Messaggiodi edscuola » 26 giugno 2009, 7:56

da Il Giornale

Scuola, basta con l’orgoglio degli asini
di Cristiano Gatti

Anche quest’anno il rito si sta celebrando nella più rigorosa tradizione: leggendo i giornali, i nostri ragazzi apprendono da vip e intellettuali di grido quanto sia borghesuccio, grigio e banale superare bene gli esami di maturità. Chiamata puntualmente ad aprire l’album delle memorie giovanili, per rispondere all’originalissima domanda «com’è stata la sua maturità», la bella gente d’Italia sfodera nel complesso la solita risposta: terribile, un incubo, un disastro. Grandi racconti di notti insonni, di preparazioni abborracciate, di camicie sudate, di scopiazzature, di temi fuori tema. Con risultati adeguati alle sgangherate premesse: promozioni fortunose, salvataggi per i capelli, miracoli di San Gennaro.
Non è un problema, faticare alla maturità. Resta pur sempre l’ultimo ostacolo, oggigiorno tutto sommato pure il primo, in vista della vita adulta e dei problemi adulti. È normale l’insonnia, è normale l’amnesia totale, è normale la disperazione davanti al titolo imprevisto. Quello che non è normale, anzi decisamente stucchevole, è quest’uso vanitoso dell’esperienza personale che tanti nomi illustri annualmente ripropongono. Mentre raccontano delle loro fatiche e dei loro fallimenti, lanciano un chiaro messaggio: visto quant’è stupido, grottesco, inattendibile l’esame di maturità?
Esibiscono la prova maldestra di allora con toni vezzosi, rivendicando l’orgoglio d’essere andati male. Chiarissima la convinzione che ci sta dietro: non erano loro inadeguati alla prova, era la prova inadeguata a loro. Difatti, andando avanti nella vita, s’è visto chi era inadeguato. Ora io, genio, tanto affermato e tanto famoso, posso raccontarti l’esame come una barzelletta.
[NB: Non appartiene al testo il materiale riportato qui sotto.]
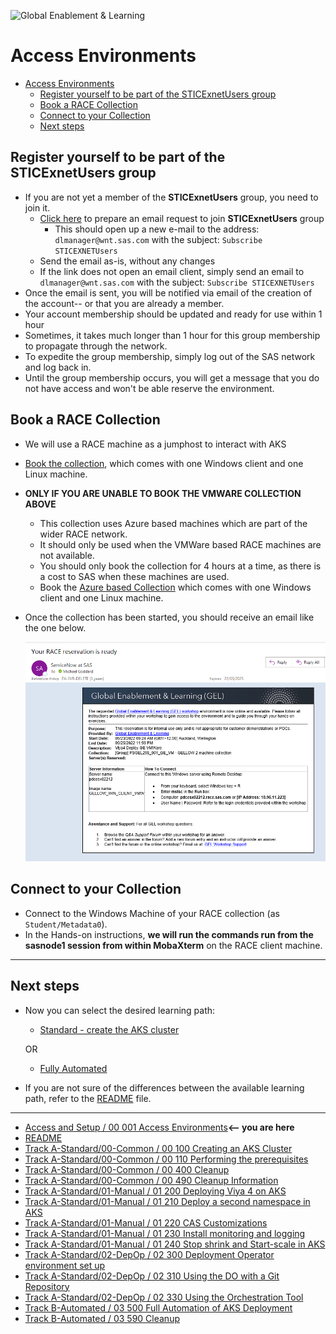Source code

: ![Global Enablement & Learning](https://gelgitlab.race.sas.com/GEL/utilities/writing-content-in-markdown/-/raw/master/img/gel_banner_logo_tech-partners.jpg)

# Access Environments

- [Access Environments](#access-environments)
  - [Register yourself to be part of the STICExnetUsers group](#register-yourself-to-be-part-of-the-sticexnetusers-group)
  - [Book a RACE Collection](#book-a-race-collection)
  - [Connect to your Collection](#connect-to-your-collection)
  - [Next steps](#next-steps)

## Register yourself to be part of the STICExnetUsers group

* If you are not yet a member of the **STICExnetUsers** group, you need to join it.
  * [Click here](mailto:dlmanager@wnt.sas.com?subject=Subscribe%20STICEXNETUsers) to prepare an email request to join **STICExnetUsers** group
    * This should open up a new e-mail to the address: `dlmanager@wnt.sas.com` with the subject: `Subscribe STICEXNETUsers`
  * Send the email as-is, without any changes
  * If the link does not open an email client, simply send an email to `dlmanager@wnt.sas.com` with the subject: `Subscribe STICEXNETUsers`
* Once the email is sent, you will be notified via email of the creation of the account-- or that you are already a member.
* Your account membership should be updated and ready for use within 1 hour
* Sometimes, it takes much longer than 1 hour for this group membership to propagate through the network.
* To expedite the group membership, simply log out of the SAS network and log back in.
* Until the group membership occurs, you will get a message that you do not have access and won't be able reserve the environment.
## Book a RACE Collection

* We will use a RACE machine as a jumphost to interact with AKS

* [Book the collection](http://race.exnet.sas.com/Reservations?action=new&imageId=467949&imageKind=C&comment=Viya4%20Deploy%20GE%20VMWare&purpose=PST&sso=PSGEL298&schedtype=SchedTrainEDU&startDate=now&endDateLength=0&discardonterminate=y), which comes with one Windows client and one Linux machine.

* **ONLY IF YOU ARE UNABLE TO BOOK THE VMWARE COLLECTION ABOVE**
    * This collection uses Azure based machines which are part of the wider RACE network.
    * It should only be used when the VMWare based RACE machines are not available.
    * You should only book the collection for 4 hours at a time, as there is a cost to SAS when these machines are used.
    * Book the [Azure based Collection](http://race.exnet.sas.com/Reservations?action=new&imageId=474657&imageKind=C&comment=Viya4%20Deploy%20GE%20Azure&purpose=PST&sso=PSGEL298&schedtype=SchedTrainEDU&startDate=now&endDateLength=0&discardonterminate=y) which comes with one Windows client and one Linux machine.

* Once the collection has been started, you should receive an email like the one below.

    ![K3sCollBooking](../img/gelenable.CollBooking.png)

## Connect to your Collection

* Connect to the Windows Machine of your RACE collection (as `Student/Metadata0`).
* In the Hands-on instructions, **we will run the commands run from the sasnode1 session from within MobaXterm** on the RACE client machine.

---

## Next steps

* Now you can select the desired learning path:

  * [Standard - create the AKS cluster](Track-A-Standard/00-Common/00_100_Creating_an_AKS_Cluster.md)

  OR

  * [Fully Automated](Track-B-Automated/03_500_Full_Automation_of_AKS_Deployment.md)

* If you are not sure of the differences between the available learning path, refer to the [README](README.md) file.

---

<!-- startnav -->
* [Access and Setup / 00 001 Access Environments](/Access_and_Setup/00_001_Access_Environments.md)**<-- you are here**
* [README](/README.md)
* [Track A-Standard/00-Common / 00 100 Creating an AKS Cluster](/Track-A-Standard/00-Common/00_100_Creating_an_AKS_Cluster.md)
* [Track A-Standard/00-Common / 00 110 Performing the prerequisites](/Track-A-Standard/00-Common/00_110_Performing_the_prerequisites.md)
* [Track A-Standard/00-Common / 00 400 Cleanup](/Track-A-Standard/00-Common/00_400_Cleanup.md)
* [Track A-Standard/00-Common / 00 490 Cleanup Information](/Track-A-Standard/00-Common/00_490_Cleanup_Information.md)
* [Track A-Standard/01-Manual / 01 200 Deploying Viya 4 on AKS](/Track-A-Standard/01-Manual/01_200_Deploying_Viya_4_on_AKS.md)
* [Track A-Standard/01-Manual / 01 210 Deploy a second namespace in AKS](/Track-A-Standard/01-Manual/01_210_Deploy_a_second_namespace_in_AKS.md)
* [Track A-Standard/01-Manual / 01 220 CAS Customizations](/Track-A-Standard/01-Manual/01_220_CAS_Customizations.md)
* [Track A-Standard/01-Manual / 01 230 Install monitoring and logging](/Track-A-Standard/01-Manual/01_230_Install_monitoring_and_logging.md)
* [Track A-Standard/01-Manual / 01 240 Stop shrink and Start-scale in AKS](/Track-A-Standard/01-Manual/01_240_Stop-shrink_and_Start-scale_in_AKS.md)
* [Track A-Standard/02-DepOp / 02 300 Deployment Operator environment set up](/Track-A-Standard/02-DepOp/02_300_Deployment_Operator_environment_set-up.md)
* [Track A-Standard/02-DepOp / 02 310 Using the DO with a Git Repository](/Track-A-Standard/02-DepOp/02_310_Using_the_DO_with_a_Git_Repository.md)
* [Track A-Standard/02-DepOp / 02 330 Using the Orchestration Tool](/Track-A-Standard/02-DepOp/02_330_Using_the_Orchestration_Tool.md)
* [Track B-Automated / 03 500 Full Automation of AKS Deployment](/Track-B-Automated/03_500_Full_Automation_of_AKS_Deployment.md)
* [Track B-Automated / 03 590 Cleanup](/Track-B-Automated/03_590_Cleanup.md)
<!-- endnav -->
Sono la prova vivente di quanto assurda fosse quella prova, se ne parlo adesso è soltanto perché mi mette un po’ di tenerezza e un po’ di divertita nostalgia. Ma non prendiamola troppo sul serio, questa maturità: come sappiamo, non conta niente e non dice niente sul reale valore di una persona. Ci vuole altro, nella vita. Te lo ripeto, ragazzo mio: guarda me, che sono un genio.
Certo che ci vuole altro nella vita. La scuola non riesce sempre a coltivare le attitudini e le passioni migliori dei ragazzi. Non sempre riesce a valutarli compiutamente. Lo sappiamo bene: la scuola, per fortuna, non assesta giudizi assoluti e definitivi. C’è tutto il tempo per rimediare, dopo. Ma fermiamoci qui. Punto e a capo, senza aggiungerci la briscola del compiaciuto disfattismo personale. Vediamo di piantarla con il narcisismo della maturità sbrindellata, esibito trent’anni dopo come patente di genio incompreso. I nostri ragazzi, leggendo certi ricordi, sarebbero autorizzati a recepire questa regola fissa: maturità eccellente uguale vita grigia e modesta, maturità disastrosa uguale vita estrosa e di successo. Ma non è così. Se è vero che una maturità strappata sanguinosamente non significa obbligatoriamente una vita di fallimenti, è altrettanto vero che una bella maturità non impedisce una luminosa vita di glorie e di successi. Vorrei dire di più: una bella maturità può persino aiutare.
Il resto poi è tutto da costruire. Non è una novità. Dopo il diploma, comincia la lotta vera. Ma tra i tanti consigli che piovono in testa ai nostri ragazzi in questi giorni, vorrei darne uno anch’io: diffidare di chi racconta la maturità con il compiacimento d’averla fallita, dimostrando con questo che la maturità non era all’altezza del suo genio. Magari è verissimo che poi, dopo l’esame, questi personaggi di successo si sono imposti a pieni voti, umiliando il verdetto della maturità. Però attenzione: nella vita, andando avanti, entrano in gioco tanti altri fattori. Non solo la competenza e la preparazione. C’è il servilismo, il conformismo, il lecchinismo, l’opportunismo. Tutte virtù che la maturità, certamente, non è ancora in grado di valutare. Ma che in tanti luminosi successi, negli anni a seguire, contano molto più del sapere.